Iso-lona Diary – 12

 

I can’t credit the image as I found it in on the pavement on the Caledonian Road last year; a small photomontage. I thought it so good I took it home and stuck it on the wall.  The anger and clarity in those eyes, the image of youth tearing into that powerful symbol of the USA. On the back is stamped ‘Reclaim the Streets.’  Anyone recognise it?

‘I cant breathe.’  A breath-taking slogan – and I don’t mean to be slick with words.   A man’s breath was taken away by a policeman, and it took him nine minutes to die.   At the rate of sixty breaths a minutes, that is a slow 500-second death.  George Floyd used three of them to say ‘I can’t breath,’ and a few more to repeat  ‘please’.  So the cop was a torturer too.  The Israel-Palestine News, (June 2) reports that the Minnesota police force received training from the Israelis in knee on neck restraint – a technique used on many Palestinians in the Occupied Territories. What force of hatred can be in a man to do that to another, prone and held fast, whatever he’d done. Not even on the battlefield do men do that. Even if there is inclination, there isn’t time.   This persistence of hatred represents the dark underbelly of much of America – its fascistic leanings.  For if Trump represents the ego of half of a divided nation – those who support his belligerency are the id.  How weird, unsettling and insulting to hear him say at a press conference that ‘George is looking down on us’ as the economy ‘thrives’.  I thought for a minute he meant Washington, but no, he meant the murdered man.
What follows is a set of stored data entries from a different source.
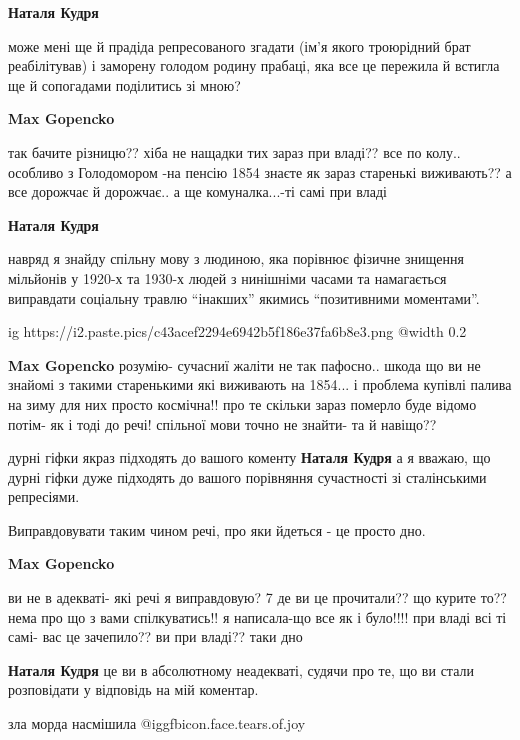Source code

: \begin{itemize}
\begin{itemize}
\begin{itemize}
\textbf{Наталя Кудря} 

може мені ще й прадіда репресованого згадати (ім'я якого троюрідний брат
реабілітував) і заморену голодом родину прабаці, яка все це пережила й встигла
ще й сопогадами поділитись зі мною?


\textbf{Max Gopencko} 

так бачите різницю?? хіба не нащадки тих зараз при владі?? все по
колу.. особливо з Голодомором -на пенсію 1854 знаєте як зараз старенькі
виживають?? а все дорожчає й дорожчає.. а ще комуналка...-ті самі при владі

\textbf{Наталя Кудря} 

навряд я знайду спільну мову з людиною, яка порівнює фізичне знищення мільйонів
у 1920-х та 1930-х людей з нинішніми часами та намагається виправдати соціальну
травлю \enquote{інакших} якимись \enquote{позитивними моментами}.

\ifcmt
  ig https://i2.paste.pics/c43acef2294e6942b5f186e37fa6b8e3.png
  @width 0.2
\fi

\textbf{Max Gopencko} розумію- сучасниї жаліти не так пафосно.. шкода що ви не знайомі з такими старенькими які виживають на 1854... і проблема купівлі палива на зиму для них просто космічна!! про те скільки зараз померло буде відомо потім- як і тоді до речі! спільної мови точно не знайти- та й навіщо??

дурні гіфки якраз підходять до вашого коменту
\textbf{Наталя Кудря} а я вважаю, що дурні гіфки дуже підходять до вашого порівняння сучастності зі сталінськими репресіями.

Виправдовувати таким чином речі, про яки йдеться - це просто дно.

\textbf{Max Gopencko} 

ви не в адекваті- які речі я виправдовую? 7 де ви це прочитали?? що курите то??
нема про що з вами спілкуватись!! я написала-що все як і було!!!! при владі всі
ті самі- вас це зачепило?? ви при владі?? таки дно


\textbf{Наталя Кудря} це ви в абсолютному неадекваті, судячи про те, що ви стали розповідати у відповідь на мій коментар.

зла морда насмішила  @igg{fbicon.face.tears.of.joy} 

\end{itemize} %


\end{itemize}
\end{itemize}
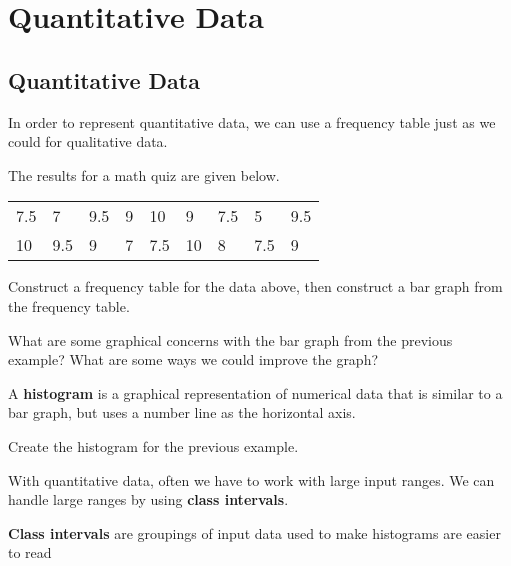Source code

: \documentclass[notes]{subfiles}
\begin{document}
	\fancyhead[LO,RE]{\bfseries \currentname}
	\fancyfoot[C]{{}}
	\fancyfoot[RO,LE]{\large \thepage}	%

\section*{Quantitative Data}\label{quantdata}
	\subsection*{Quantitative Data}	
		In order to represent quantitative data, we can use a frequency table just as we could for qualitative data.

		\begin{ex}
			The results for a math quiz are given below.
			{
				\begin{center}
					\begin{tabular}{lllllllll}
						7.5&7&9.5&9&10&9&7.5&5&9.5 \\
						10&9.5&9&7&7.5&10&8&7.5&9
					\end{tabular}
				\end{center}
			}
			Construct a frequency table for the data above, then construct a bar graph from the frequency table.
		\end{ex}

		\begin{question}
			What are some graphical concerns with the bar graph from the previous example?  What are some ways we could improve the graph?
		\end{question}
			\newpage

		\begin{defn}[Histogram]
			A \textbf{histogram} is a graphical representation of numerical data that is similar to a bar graph, but uses a number line as the horizontal axis.
		\end{defn}

		\begin{ex}
			Create the histogram for the previous example.
		\end{ex}

		With quantitative data, often we have to work with large input ranges.  We can handle large ranges by using \textbf{class intervals}.

		\begin{defn}
			\textbf{Class intervals} are groupings of input data used to make histograms are easier to read
		\end{defn}
\end{document}
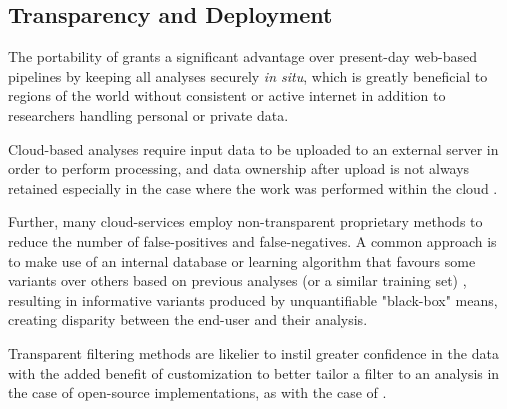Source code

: \subsection{Transparency and Deployment}

The portability of \app grants a significant advantage over present-day web-based pipelines by keeping all analyses securely \textit{in situ}, which is greatly beneficial to regions of the world without consistent or active internet in addition to researchers handling personal or private data.

Cloud-based analyses require input data to be uploaded to an external server in order to perform processing, and data ownership after upload is not always retained especially in the case where the work was performed within the cloud \citep{reed2010information}.

Further, many cloud-services employ non-transparent proprietary methods to reduce the number of false-positives and false-negatives. A common approach is to make use of an internal database or learning algorithm that favours some variants over others based on previous analyses (or a similar training set) \citep{pabinger2014survey}, resulting in informative variants produced by unquantifiable "black-box" means, creating disparity between the end-user and their analysis.

Transparent filtering methods are likelier to instil greater confidence in the data with the added benefit of customization to better tailor a filter to an analysis in the case of open-source implementations, as with the case of \app.
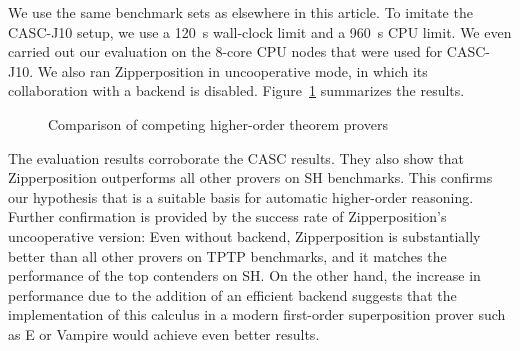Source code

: \documentclass[smallcondensed,draft]{svjour3}     %
\begin{document}
We use the same benchmark sets as elsewhere in this article. To imitate the
CASC-J10 setup, we use a 120~s wall-clock limit and a 960~s CPU limit.
We even carried out our evaluation on the 8-core CPU nodes that were used for
CASC-J10. We also ran Zipperposition in uncooperative mode, in which its
collaboration with a backend is disabled. Figure~\ref{fig:other-provers}
summarizes the results.

\begin{figure}[t]
  \centering
  \def\arraystretch{1.1}%
  \caption{Comparison of competing higher-order theorem provers}
  \label{fig:other-provers}
\end{figure}


The evaluation results corroborate the CASC results. They also
show that Zipperposition outperforms all other provers on SH benchmarks. This
confirms our hypothesis that \lsup{} is a suitable basis for automatic
higher-order reasoning. Further confirmation is provided by the success rate of
Zipperposition's uncooperative version: Even without backend,
Zipperposition is substantially better than all other provers on TPTP
benchmarks, and it matches the performance of the top contenders on SH.
On the other hand, the increase in performance due to the addition
of an efficient backend suggests that the implementation of this calculus in a
modern first-order superposition prover such as E or Vampire would achieve
even better results.
\end{document}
Trump ‘deplores’ the violence – ‘well’ (in the words of Mandy Rice Davies) ‘he would, wouldn’t he?’ But what about the violence of the US military?   Did not Julian Assange expose terrible American violence after the invasion of Iraq?  Trump deplores the looting.  Does not Wall Street loot and plunder? Haven’t our public services both sides of the Pond been looted over the decades?   But yes, best not to be violent – most of the action is peaceful and highly symbolic – inspired by Mahatma Gandhi, whose non-violent protest removed the British colonisers from his country.

Knowledge precedes action.  Even staying informed is action – whereas passive consumption of a curated supply of media information is not.  That so many millions of people are angry and marching, because of a racist murder is heartening.   ‘It woke the giant’ in the words of a retired US army general (not on Trump’s watch, I might add).   People speak from their wounds not their scars.  There seems to be a direct line with slavery and I wonder how long it will take for the eugenicists to crawl out of the woodwork?